The importer uses the result of each formula (and convert it to an atom), so it can insert pairs of atoms into the database.
This allows for dynamic construction of identifiers, precomputation of tables, date adaptations to the date of today, etc.
Note, however, that Excel has flaws, which cause some functions to misbehave. Always check your results.
(We know, for example, that functions
VLOOKUP
andHLOOKUP
have produced errors in the past, so you may avoid such functions.) - If you use '_NEW' in the first column, the importer generates a new atom that differs from all other atoms. If you use '_NEW' in a subsequent column on the same row, this stands for the newly generated atom from the first column (which you can use e.g. to populate property-relations).
- It is possible to store all sorts of data in the spreadsheet that will not interfere with the database population. The contents of the following cells is disregarded and can therefore be used for other purposes:
- cells in a row whose first cell is empty.
- cells in a column where the cell that specifies the relation name or the TGT concept is empty.

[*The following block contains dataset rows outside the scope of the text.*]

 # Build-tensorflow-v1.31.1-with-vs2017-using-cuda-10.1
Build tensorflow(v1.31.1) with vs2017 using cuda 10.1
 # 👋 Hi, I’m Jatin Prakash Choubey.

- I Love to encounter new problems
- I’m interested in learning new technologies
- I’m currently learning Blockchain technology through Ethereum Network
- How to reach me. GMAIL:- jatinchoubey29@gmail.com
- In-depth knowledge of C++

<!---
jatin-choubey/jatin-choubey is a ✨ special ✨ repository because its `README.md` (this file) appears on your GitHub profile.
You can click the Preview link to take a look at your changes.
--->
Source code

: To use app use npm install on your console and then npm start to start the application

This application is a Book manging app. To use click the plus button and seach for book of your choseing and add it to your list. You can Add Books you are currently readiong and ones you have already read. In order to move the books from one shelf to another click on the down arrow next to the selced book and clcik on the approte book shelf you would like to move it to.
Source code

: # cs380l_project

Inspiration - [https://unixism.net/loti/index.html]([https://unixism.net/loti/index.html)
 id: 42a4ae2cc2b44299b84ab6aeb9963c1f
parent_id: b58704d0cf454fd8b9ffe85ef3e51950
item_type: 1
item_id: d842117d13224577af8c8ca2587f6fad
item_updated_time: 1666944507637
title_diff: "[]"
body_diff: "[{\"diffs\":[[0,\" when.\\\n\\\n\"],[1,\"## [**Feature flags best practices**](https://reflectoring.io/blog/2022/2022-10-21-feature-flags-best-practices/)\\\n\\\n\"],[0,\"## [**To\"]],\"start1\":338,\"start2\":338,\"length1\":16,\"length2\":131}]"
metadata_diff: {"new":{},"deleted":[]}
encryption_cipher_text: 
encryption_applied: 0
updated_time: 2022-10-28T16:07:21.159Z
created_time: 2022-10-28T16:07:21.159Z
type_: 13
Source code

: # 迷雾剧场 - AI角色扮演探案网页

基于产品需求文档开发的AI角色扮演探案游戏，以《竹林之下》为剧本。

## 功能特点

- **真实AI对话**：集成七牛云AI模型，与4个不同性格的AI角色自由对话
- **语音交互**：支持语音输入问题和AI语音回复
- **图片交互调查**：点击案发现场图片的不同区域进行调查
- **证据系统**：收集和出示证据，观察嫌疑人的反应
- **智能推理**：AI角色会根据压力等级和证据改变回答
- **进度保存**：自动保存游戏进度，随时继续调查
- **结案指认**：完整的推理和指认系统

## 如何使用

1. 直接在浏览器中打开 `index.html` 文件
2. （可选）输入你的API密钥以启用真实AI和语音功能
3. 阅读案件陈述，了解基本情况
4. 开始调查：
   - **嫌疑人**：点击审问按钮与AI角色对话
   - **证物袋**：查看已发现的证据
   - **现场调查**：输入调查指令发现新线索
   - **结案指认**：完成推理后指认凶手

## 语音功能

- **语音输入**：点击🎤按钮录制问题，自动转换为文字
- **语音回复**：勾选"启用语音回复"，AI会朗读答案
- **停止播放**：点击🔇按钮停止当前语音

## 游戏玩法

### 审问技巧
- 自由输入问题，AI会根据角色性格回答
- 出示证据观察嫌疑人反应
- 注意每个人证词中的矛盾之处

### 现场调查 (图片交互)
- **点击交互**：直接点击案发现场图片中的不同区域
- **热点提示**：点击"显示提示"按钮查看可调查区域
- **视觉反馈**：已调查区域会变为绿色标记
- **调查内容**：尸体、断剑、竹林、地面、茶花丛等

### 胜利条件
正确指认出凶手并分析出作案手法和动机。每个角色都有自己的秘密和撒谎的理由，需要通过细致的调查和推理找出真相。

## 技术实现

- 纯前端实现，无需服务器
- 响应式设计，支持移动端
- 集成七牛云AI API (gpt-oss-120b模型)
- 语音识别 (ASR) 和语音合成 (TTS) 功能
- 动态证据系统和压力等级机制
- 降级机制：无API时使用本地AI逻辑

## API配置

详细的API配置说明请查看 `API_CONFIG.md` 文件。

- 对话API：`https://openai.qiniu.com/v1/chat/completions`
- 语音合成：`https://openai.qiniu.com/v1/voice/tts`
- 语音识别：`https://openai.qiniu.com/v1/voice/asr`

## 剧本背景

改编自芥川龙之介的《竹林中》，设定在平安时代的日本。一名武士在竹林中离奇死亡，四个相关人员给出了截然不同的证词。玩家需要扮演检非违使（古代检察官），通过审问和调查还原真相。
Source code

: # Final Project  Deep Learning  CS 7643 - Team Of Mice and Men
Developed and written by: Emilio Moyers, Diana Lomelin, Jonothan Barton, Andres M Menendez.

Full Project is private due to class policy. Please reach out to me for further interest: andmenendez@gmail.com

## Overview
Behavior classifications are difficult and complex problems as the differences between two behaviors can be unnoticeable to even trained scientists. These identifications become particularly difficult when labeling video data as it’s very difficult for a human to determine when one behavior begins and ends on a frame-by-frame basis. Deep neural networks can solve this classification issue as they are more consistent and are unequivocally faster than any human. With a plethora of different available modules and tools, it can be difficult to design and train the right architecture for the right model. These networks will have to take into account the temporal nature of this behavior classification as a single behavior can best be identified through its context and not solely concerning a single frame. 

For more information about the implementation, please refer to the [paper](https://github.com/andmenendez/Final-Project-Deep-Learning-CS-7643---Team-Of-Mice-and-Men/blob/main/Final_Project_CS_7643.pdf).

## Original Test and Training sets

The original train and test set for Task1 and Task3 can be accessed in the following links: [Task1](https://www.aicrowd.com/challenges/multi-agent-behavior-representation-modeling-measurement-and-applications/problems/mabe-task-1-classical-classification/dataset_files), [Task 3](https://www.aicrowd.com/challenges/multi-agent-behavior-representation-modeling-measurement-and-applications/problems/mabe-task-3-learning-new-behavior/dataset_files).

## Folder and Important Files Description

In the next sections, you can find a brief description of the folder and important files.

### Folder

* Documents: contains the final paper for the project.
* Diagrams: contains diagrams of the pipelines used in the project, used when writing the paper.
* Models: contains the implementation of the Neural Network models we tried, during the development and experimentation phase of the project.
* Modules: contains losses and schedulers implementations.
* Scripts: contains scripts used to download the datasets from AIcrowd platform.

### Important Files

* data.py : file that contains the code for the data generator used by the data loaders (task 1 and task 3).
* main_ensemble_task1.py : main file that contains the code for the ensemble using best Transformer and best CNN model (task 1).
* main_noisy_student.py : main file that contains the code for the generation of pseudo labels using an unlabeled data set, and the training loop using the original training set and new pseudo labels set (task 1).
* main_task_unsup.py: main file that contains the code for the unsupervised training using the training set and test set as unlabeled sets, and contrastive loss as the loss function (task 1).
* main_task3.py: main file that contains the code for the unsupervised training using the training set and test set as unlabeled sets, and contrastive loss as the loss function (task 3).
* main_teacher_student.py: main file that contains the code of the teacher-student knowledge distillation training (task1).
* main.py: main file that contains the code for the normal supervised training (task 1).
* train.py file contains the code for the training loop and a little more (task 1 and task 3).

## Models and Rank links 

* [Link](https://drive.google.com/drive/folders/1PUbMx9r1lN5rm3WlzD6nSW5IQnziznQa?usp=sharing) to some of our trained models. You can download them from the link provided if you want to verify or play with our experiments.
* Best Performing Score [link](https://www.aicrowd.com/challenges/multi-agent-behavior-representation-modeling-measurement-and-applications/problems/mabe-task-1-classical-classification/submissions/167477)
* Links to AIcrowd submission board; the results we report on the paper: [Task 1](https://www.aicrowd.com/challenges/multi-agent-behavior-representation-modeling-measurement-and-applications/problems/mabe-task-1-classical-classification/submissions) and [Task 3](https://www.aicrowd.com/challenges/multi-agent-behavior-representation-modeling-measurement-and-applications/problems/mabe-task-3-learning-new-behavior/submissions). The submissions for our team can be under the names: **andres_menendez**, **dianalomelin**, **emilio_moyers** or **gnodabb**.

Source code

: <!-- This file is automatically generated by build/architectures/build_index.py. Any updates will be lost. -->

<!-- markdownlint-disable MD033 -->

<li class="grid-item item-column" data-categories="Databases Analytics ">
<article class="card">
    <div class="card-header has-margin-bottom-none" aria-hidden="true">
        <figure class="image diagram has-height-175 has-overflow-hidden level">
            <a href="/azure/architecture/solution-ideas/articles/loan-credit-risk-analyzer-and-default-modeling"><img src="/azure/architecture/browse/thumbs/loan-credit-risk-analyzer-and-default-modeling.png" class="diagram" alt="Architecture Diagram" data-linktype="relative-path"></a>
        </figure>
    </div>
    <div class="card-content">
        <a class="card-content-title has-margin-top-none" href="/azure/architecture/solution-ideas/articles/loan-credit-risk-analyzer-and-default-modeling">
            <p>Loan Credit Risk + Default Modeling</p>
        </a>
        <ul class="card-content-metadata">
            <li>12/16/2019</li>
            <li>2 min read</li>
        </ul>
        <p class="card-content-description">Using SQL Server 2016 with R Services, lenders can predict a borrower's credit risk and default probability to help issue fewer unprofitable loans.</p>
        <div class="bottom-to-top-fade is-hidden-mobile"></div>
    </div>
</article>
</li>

- When you use something like 'CLASSIFY X ISA Y' in your model, and want to populate an atom 'xy', then you should populate it in the block where 'X's are populated. In this block, you can not only populate relations that have source concept X, but also relations that have source concept Y.
TODO's
Performance limits: It is not quite clear how large spreadsheets can be before exceeding the capacity of the importers. Several hundreds of records is usually fine, which satisfies most prototyping needs.
Error handling and validation: Error messages, validation feedback, or debugging is not yet implemented in the runtime importer, so you get crappy error messages if anything fails.
Differences between the compile-time and run-time importer:
- The runtime importer does not implement multi-columns yet.
built-in datatypes: The importer recognizes the built-in datatypes of spreadsheet: strings, dates, numbers, etc. It transforms these datatypes to Ampersand's built-in datatypes without you noticing it. However, if it expects a different type than your .xlsx-file contains, it gives an error. This documentation must be refined to specify this transformation, so you can understand what happens. The error messages in the importers, especially the run-time importer, are yet to be improved to assist in such situations.
Design considerations
Data import has been designed to facilitate the reuse of existing spreadsheets in .xlsx format. This allows you to make prototypes with (a limited amount of) real user data.